In 1993, Robert Trawick sold appellees what was purported to be a 100 percent interest in the property for $27,000. Trawick also executed an affidavit naming himself as the sole heir-at-law of the last record owner. Subsequently, appellees discovered they had not obtained 100 percent interest in the property and attempted to purchase the remaining interests held by a number of individuals. Appellees filed the partition action after buying tracts from all the willing sellers.
After a hearing, the trial court determined appellees owned an undivided 93.66 percent interest in the real property at issue and
1. OCGA § 44-6-166.1 provides that its procedures must be followed
[w]henever an application is made for the partition of property and any of the parties in interest convinces the court that a fair and equitable division of the property cannot be made by means of metes and bounds because . . . the value of the entire property will be depreciated by the partition applied for. . . .

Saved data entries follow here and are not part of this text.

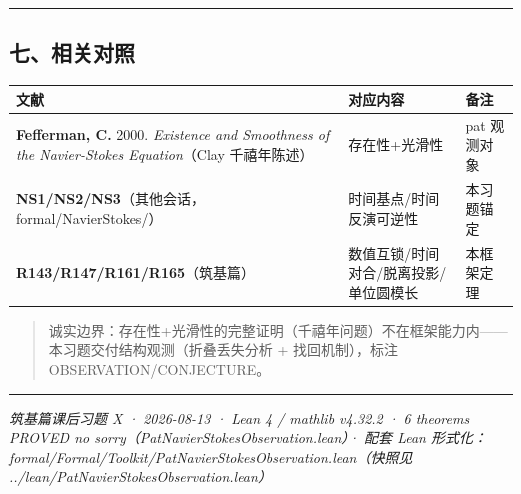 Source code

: \documentclass[
]{article}
\newcounter{none} %
\begin{document}
\begin{center}\rule{0.5\linewidth}{0.5pt}\end{center}

\subsection{七、相关对照}\label{ux4e03ux76f8ux5173ux5bf9ux7167}

{\def\LTcaptype{none} %
\begin{longtable}[]{@{}
  >{\raggedright\arraybackslash}p{}
  >{\raggedright\arraybackslash}p{}
  >{\raggedright\arraybackslash}p{}@{}}
\toprule\noalign{}
\begin{minipage}[b]{\linewidth}\raggedright
文献
\end{minipage} & \begin{minipage}[b]{\linewidth}\raggedright
对应内容
\end{minipage} & \begin{minipage}[b]{\linewidth}\raggedright
备注
\end{minipage} \\
\midrule\noalign{}
\endhead
\bottomrule\noalign{}
\endlastfoot
\textbf{Fefferman, C.} 2000. \emph{Existence and Smoothness of the
Navier-Stokes Equation}（Clay 千禧年陈述） & 存在性+光滑性 & pat
观测对象 \\
\textbf{NS1/NS2/NS3}（其他会话，formal/NavierStokes/） &
时间基点/时间反演可逆性 & 本习题锚定 \\
\textbf{R143/R147/R161/R165}（筑基篇） &
数值互锁/时间对合/脱离投影/单位圆模长 & 本框架定理 \\
\end{longtable}
}

\begin{quote}
诚实边界：存在性+光滑性的完整证明（千禧年问题）不在框架能力内------本习题交付结构观测（折叠丢失分析
+ 找回机制），标注 OBSERVATION/CONJECTURE。
\end{quote}

\begin{center}\rule{0.5\linewidth}{0.5pt}\end{center}

\emph{筑基篇课后习题 X · 2026-08-13 · Lean 4 / mathlib v4.32.2 · 6
theorems PROVED no sorry（PatNavierStokesObservation.lean）· 配套 Lean
形式化：formal/Formal/Toolkit/PatNavierStokesObservation.lean（快照见
../lean/PatNavierStokesObservation.lean）}
\end{document}
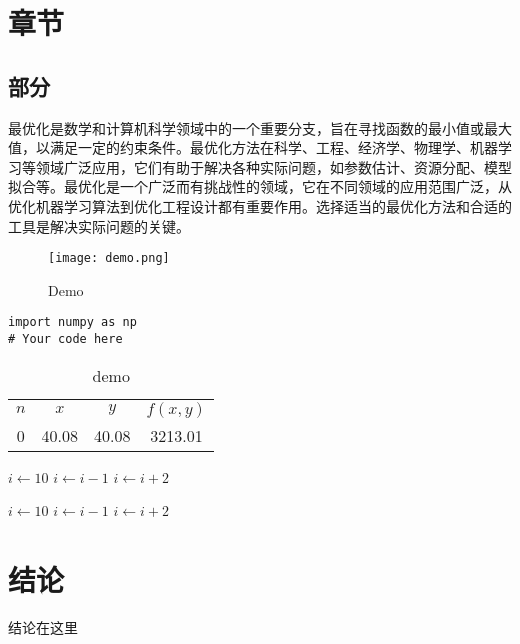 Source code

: 
\iffalse
\fi

\chapter{章节}

\section{部分}

最优化\cite{optim}是数学和计算机科学领域中的一个重要分支，旨在寻找函数的最小值或最大值，以满足一定的约束条件。最优化方法在科学、工程、经济学、物理学、机器学习等领域广泛应用，它们有助于解决各种实际问题，如参数估计、资源分配、模型拟合等。最优化是一个广泛而有挑战性的领域，它在不同领域的应用范围广泛，从优化机器学习算法到优化工程设计都有重要作用。选择适当的最优化方法和合适的工具是解决实际问题的关键。

\begin{figure}[H]
\centering
\texttt{[image: demo.png]}
\caption{Demo}\label{fig:demo}
\vspace{-1em}
\end{figure}


\begin{lstlisting}
import numpy as np
# Your code here
\end{lstlisting}


\begin{table}[H]
\caption{demo}\label{tab:demo}
\vspace{0.5em}\centering\wuhao
\begin{tabular}{cccc}
\toprule[1.5pt]
$n$ & $x$ & $y$ & $f(x, y)$\\
0 & 40.08 & 40.08 & 3213.01 \\
\midrule[1pt]
\bottomrule[1.5pt]
\end{tabular}
\vspace{\baselineskip}
\end{table}


\begin{algorithm}
    $i\gets 10$\;
    {
        $i\gets i-1$\;
    }
    {
        {
            $i\gets i+2$\;
        }
    }
\end{algorithm}


\begin{algorithmic}
    \STATE $i\gets 10$
      \STATE $i\gets i-1$
    \ELSE
        \STATE $i\gets i+2$
      \ENDIF
    \ENDIF 
\end{algorithmic}



\chapter*{结\quad 论}
    
结论在这里



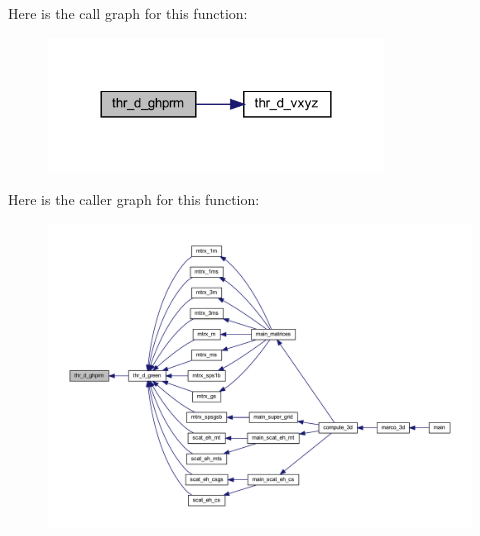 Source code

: Here is the call graph for this function\+:
\nopagebreak
\begin{figure}[H]
\begin{center}
\leavevmode
\includegraphics[width=252pt]{Marco_8f90_a10048a9736ad8beefbadc2a0bc43f675_cgraph}
\end{center}
\end{figure}
Here is the caller graph for this function\+:
\nopagebreak
\begin{figure}[H]
\begin{center}
\leavevmode
\includegraphics[width=350pt]{Marco_8f90_a10048a9736ad8beefbadc2a0bc43f675_icgraph}
\end{center}
\end{figure}
\mbox{\label{Marco_8f90_a0296c656f8f4846170724584ffa24f15}} 
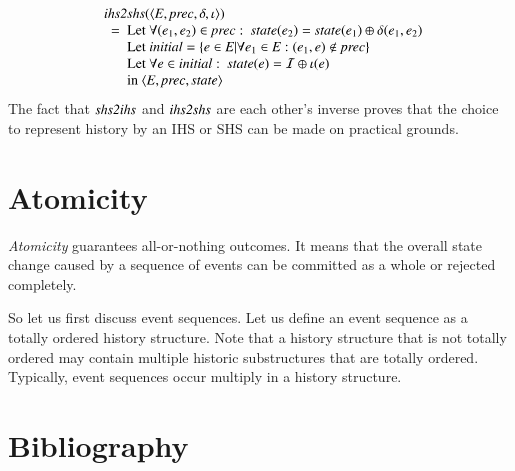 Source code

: \documentclass{elsarticle}
\def\id#1{\text{\em #1\/}}
\def\Events{{\mathit E}}
\begin{document}
\begin{eqnarray}
&&\begin{array}{l}
	\id{ihs2shs}(\la\Events, \id{prec}, \delta, \iota\ra)\\
	\ \ =\ \begin{array}[t]{@{}l}
		\text{Let }\forall(e_1,e_2)\in\id{prec}:\ \id{state}(e_2)=\id{state}(e_1)\oplus\delta(e_1,e_2)\\
		\text{Let }\id{initial}=\{e\in\Events|\forall e_1\in\Events: (e_1,e)\notin\id{prec}\}\\
		\text{Let }\forall e\in\id{initial}:\ \id{state}(e)=\mathcal I\oplus\iota(e)\\
		\text{in }\la\Events, \id{prec}, \id{state}\ra
		\end{array}
\end{array}
\label{req:ihs2shs}
\end{eqnarray}
	The fact that $\id{shs2ihs}$ and $\id{ihs2shs}$ are each other's inverse proves that the choice to represent
	history by an IHS or SHS can be made on practical grounds.

\section{Atomicity}
\label{sct:Atomicity}
	{\em Atomicity} guarantees all-or-nothing outcomes.
	It means that the overall state change caused by a sequence of events can be committed as a whole or rejected completely.

	So let us first discuss event sequences.
	Let us define an event sequence as a totally ordered history structure.
	Note that a history structure that is not totally ordered may contain multiple historic substructures
	that are totally ordered.
	Typically, event sequences occur multiply in a history structure.


\section{Bibliography}


\end{document}
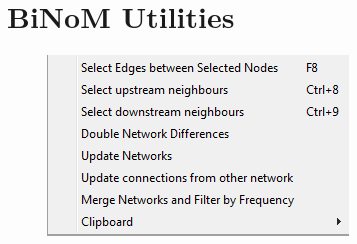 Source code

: \documentclass[11pt]{article}
\begin{document}
\section{BiNoM Utilities}
\begin{figure}[h]
\includegraphics{graphics/BiNoM_Utilities}
\end{figure}
\newpage
 
 
\end{document}
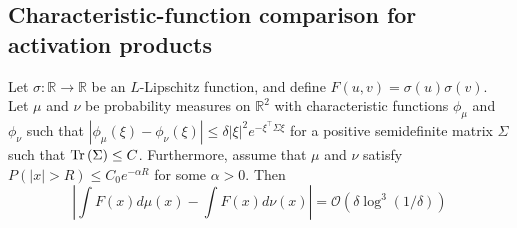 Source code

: \allowdisplaybreaks
\subsection{Characteristic-function comparison for activation products}\label{lemma:activ-prod}
\begin{lemma}
    Let $\sigma: \mathbb{R} \to \mathbb{R}$ be an $L$-Lipschitz function, and define $F(u, v) = \sigma(u)\sigma(v)$. Let $\mu$ and $\nu$ be probability measures on $\mathbb{R}^2$ with characteristic functions $\phi_\mu$ and $\phi_\nu$ such that $|\phi_\mu(\xi) - \phi_\nu(\xi)| \le \delta |\xi|^2 e^{-\xi^\top \Sigma\xi}$ for a positive semidefinite matrix $\Sigma$ such that $\Trarg{\Sigma} \leq C$. Furthermore, assume that $\mu$ and $\nu$ satisfy $P(|x| > R) \le C_0 e^{-\alpha R}$ for some $\alpha > 0$. Then
    \[
        \left| \int F(x) d\mu(x) - \int F(x) d\nu(x) \right| = \mathcal{O}\left(\delta \log^3(1/\delta)\right)
    \]
\end{lemma}

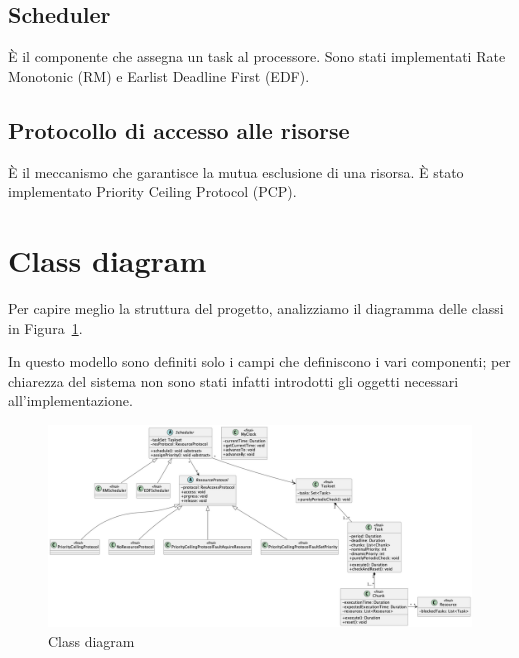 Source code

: \subsection{Scheduler}
È il componente che assegna un task al processore. Sono stati implementati Rate Monotonic (RM) e Earlist Deadline First (EDF).

\subsection{Protocollo di accesso alle risorse}
È il meccanismo che garantisce la mutua esclusione di una risorsa. È stato implementato Priority Ceiling Protocol (PCP).

\section{Class diagram}
Per capire meglio la struttura del progetto, analizziamo il diagramma delle classi in Figura~\ref{fig:classDiagram}.

In questo modello sono definiti solo i campi che definiscono i vari componenti; per chiarezza del sistema non sono stati infatti introdotti gli oggetti necessari all'implementazione.
\begin{figure}[htbp]
    \centering
    \includegraphics[width=1\textwidth]{immagini/class diagram.pdf}
    \caption{Class diagram}
    \label{fig:classDiagram}
\end{figure} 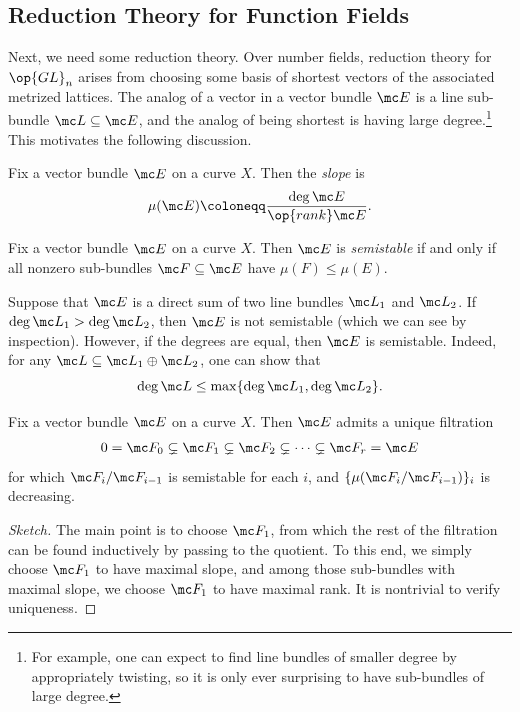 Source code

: \documentclass[../notes.tex]{subfiles}
\begin{document}
\subsection{Reduction Theory for Function Fields}
Next, we need some reduction theory. Over number fields, reduction theory for $\op{GL}_n$ arises from choosing some basis of shortest vectors of the associated metrized lattices. The analog of a vector in a vector bundle $\mc E$ is a line sub-bundle $\mc L\subseteq\mc E$, and the analog of being shortest is having large degree.\footnote{For example, one can expect to find line bundles of smaller degree by appropriately twisting, so it is only ever surprising to have sub-bundles of large degree.} This motivates the following discussion.
\begin{definition}[slope]
	Fix a vector bundle $\mc E$ on a curve $X$. Then the \textit{slope} is
	\[\mu(\mc E)\coloneqq\frac{\deg\mc E}{\op{rank}\mc E}.\]
\end{definition}
\begin{definition}[semistable]
	Fix a vector bundle $\mc E$ on a curve $X$. Then $\mc E$ is \textit{semistable} if and only if all nonzero sub-bundles $\mc F\subseteq\mc E$ have $\mu(F)\le\mu(E)$.
\end{definition}
\begin{example}
	Suppose that $\mc E$ is a direct sum of two line bundles $\mc L_1$ and $\mc L_2$. If $\deg\mc L_1>\deg\mc L_2$, then $\mc E$ is not semistable (which we can see by inspection). However, if the degrees are equal, then $\mc E$ is semistable. Indeed, for any $\mc L\subseteq\mc L_1\oplus\mc L_2$, one can show that
	\[\deg\mc L\le\max\{\deg\mc L_1,\deg\mc L_2\}.\]
\end{example}
\begin{theorem}
	Fix a vector bundle $\mc E$ on a curve $X$. Then $\mc E$ admits a unique filtration
	\[0=\mc F_0\subsetneq\mc F_1\subsetneq\mc F_2\subsetneq\cdots\subsetneq \mc F_r=\mc E\]
	for which $\mc F_i/\mc F_{i-1}$ is semistable for each $i$, and $\{\mu(\mc F_i/\mc F_{i-1})\}_i$ is decreasing.
\end{theorem}
\begin{proof}[Sketch]
	The main point is to choose $\mc F_1$, from which the rest of the filtration can be found inductively by passing to the quotient. To this end, we simply choose $\mc F_1$ to have maximal slope, and among those sub-bundles with maximal slope, we choose $\mc F_1$ to have maximal rank. It is nontrivial to verify uniqueness.
\end{proof}
\end{document}
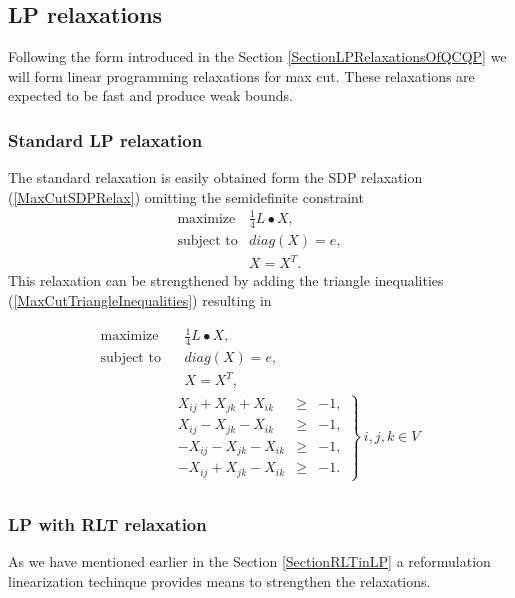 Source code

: \documentclass[12pt]{book}
\theoremstyle{definition}
\begin{document}
\subsection{LP relaxations}
Following the form introduced in the Section \ref{SectionLPRelaxationsOfQCQP} we will form linear programming relaxations for max cut. These relaxations are expected to be fast and produce weak bounds.

\subsubsection{Standard LP relaxation}
The standard relaxation is easily obtained form the SDP relaxation (\ref{MaxCutSDPRelax}) omitting the semidefinite constraint
\begin{equation}
\label{MaxCutLPRelaxStandard}
\begin{array}{ll}
\mbox{maximize} & \frac{1}{4}L\bullet X, \\
\mbox{subject to} & diag(X) = e ,\\
&	X=X^T.
\end{array}
\end{equation} 
This relaxation can be strengthened by adding the triangle inequalities (\ref{MaxCutTriangleInequalities}) resulting in 

\begin{equation}
\label{MaxCutLPRelaxTriag}
\begin{array}{ll}
\mbox{maximize} & \  \ \ \ \frac{1}{4}L\bullet X, \\
\mbox{subject to} &\ \ \ \ diag(X) = e, \\
&\ \ \	\ X=X^T ,\\
& \left.\begin{array}{rcl}
X_{ij} + X_{jk} + X_{ik} &\geq & -1, \\
X_{ij} - X_{jk} - X_{ik} &\geq & -1, \\
- X_{ij} - X_{jk} - X_{ik} &\geq & -1, \\
- X_{ij} + X_{jk} - X_{ik} &\geq & -1.
\end{array}\right\rbrace \ i,j,k \in V \\
\end{array}
\end{equation} 

\subsubsection{LP with RLT relaxation} 
As we have mentioned earlier in the Section \ref{SectionRLTinLP} a reformulation linearization techinque provides means to strengthen the relaxations. 
\end{document}
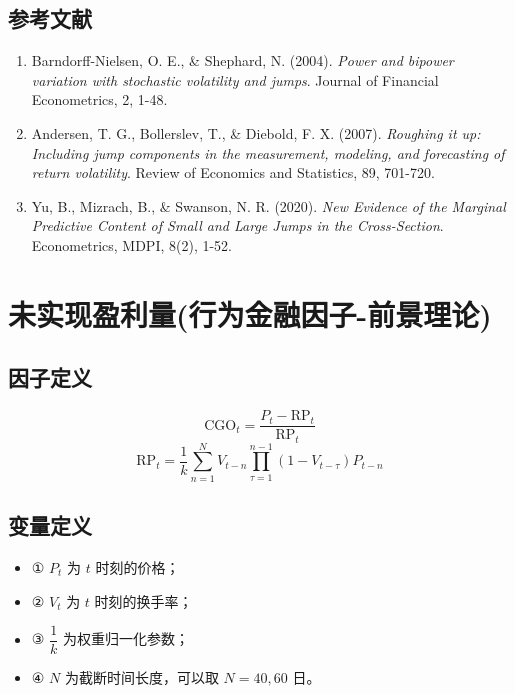 \documentclass{article}
\begin{document}
\subsection{参考文献}
\begin{enumerate}
    \item Barndorff-Nielsen, O. E., \& Shephard, N. (2004). \textit{Power and bipower variation with stochastic volatility and jumps}. Journal of Financial Econometrics, 2, 1-48.
    \item Andersen, T. G., Bollerslev, T., \& Diebold, F. X. (2007). \textit{Roughing it up: Including jump components in the measurement, modeling, and forecasting of return volatility}. Review of Economics and Statistics, 89, 701-720.
    \item Yu, B., Mizrach, B., \& Swanson, N. R. (2020). \textit{New Evidence of the Marginal Predictive Content of Small and Large Jumps in the Cross-Section}. Econometrics, MDPI, 8(2), 1-52.
\end{enumerate}

\section{未实现盈利量(行为金融因子-前景理论)}

\subsection{因子定义}

\begin{equation}
    \mathrm{CGO}_t = \frac{P_t - \mathrm{RP}_t}{\mathrm{RP}_t}
\end{equation}
\begin{equation}
    \mathrm{RP}_t = \frac{1}{k} \sum_{n=1}^{N} V_{t-n} \prod_{\tau=1}^{n-1} (1 - V_{t-\tau}) P_{t-n}
\end{equation}

\subsection{变量定义}
\begin{itemize}
    \item ① \( P_t \) 为 \( t \) 时刻的价格；
    \item ② \( V_t \) 为 \( t \) 时刻的换手率；
    \item ③ \( \dfrac{1}{k} \) 为权重归一化参数；
    \item ④ \( N \) 为截断时间长度，可以取 \( N=40, 60 \) 日。
\end{itemize}
\end{document}
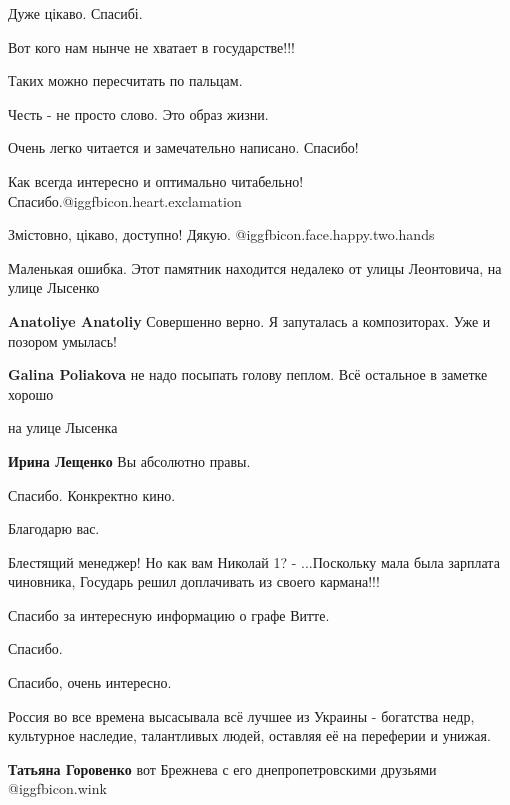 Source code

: \begin{itemize}
\begin{itemize}
\end{itemize} %

Дуже цікаво. Спасибі.

Вот кого нам нынче не хватает в государстве!!!

Таких можно пересчитать по пальцам.

Честь - не просто слово. Это образ жизни.

Очень легко читается и замечательно написано. Спасибо!

Как всегда интересно и оптимально читабельно! Спасибо.@igg{fbicon.heart.exclamation}

Змістовно, цікаво, доступно!
Дякую. @igg{fbicon.face.happy.two.hands} 

Маленькая ошибка. Этот памятник находится недалеко от улицы Леонтовича, на улице Лысенко

\begin{itemize} %
\textbf{Anatoliye Anatoliy} Совершенно верно. Я запуталась а композиторах. Уже и позором умылась!

\textbf{Galina Poliakova} не надо посыпать голову пеплом. Всё остальное в заметке хорошо
\end{itemize} %

на улице Лысенка

\textbf{Ирина Лещенко} Вы абсолютно правы.

Спасибо. Конкректно кино.

Благодарю вас.

Блестящий менеджер! Но как вам Николай 1? - ...Поскольку мала была зарплата
чиновника, Государь решил доплачивать из своего кармана!!!

Спасибо за интересную информацию о графе Витте.

Спасибо.

Спасибо, очень интересно.


Россия во все времена высасывала всё лучшее из Украины - богатства недр,
культурное наследие, талантливых людей, оставляя её на переферии и унижая.

\begin{itemize} %
\textbf{Татьяна Горовенко} вот Брежнева с его днепропетровскими друзьями  @igg{fbicon.wink} 


\end{itemize}
\end{itemize}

The trial court found that “because of the fact that this property consists of 53 acres of timberland with no road frontage and because of the varying percentage interests of the parties hereto an equitable division by metes and bounds is impossible.” See OCGA § 44-6-166.1. The trial court’s finding reflects that the land was most suitable for timberland and that it would be unfeasible for a timber company to buy the smaller tracts for timber, some being as small as 0.086805 percent of the 53-acre tract, with the result that the smaller tracts would be virtually worthless. This finding supports the trial court’s ruling that OCGA § 44-6-166.1 applies because it demonstrates that the value of the land as a whole would be diminished. See Royston v. Royston, 13 Ga. 425 (1853).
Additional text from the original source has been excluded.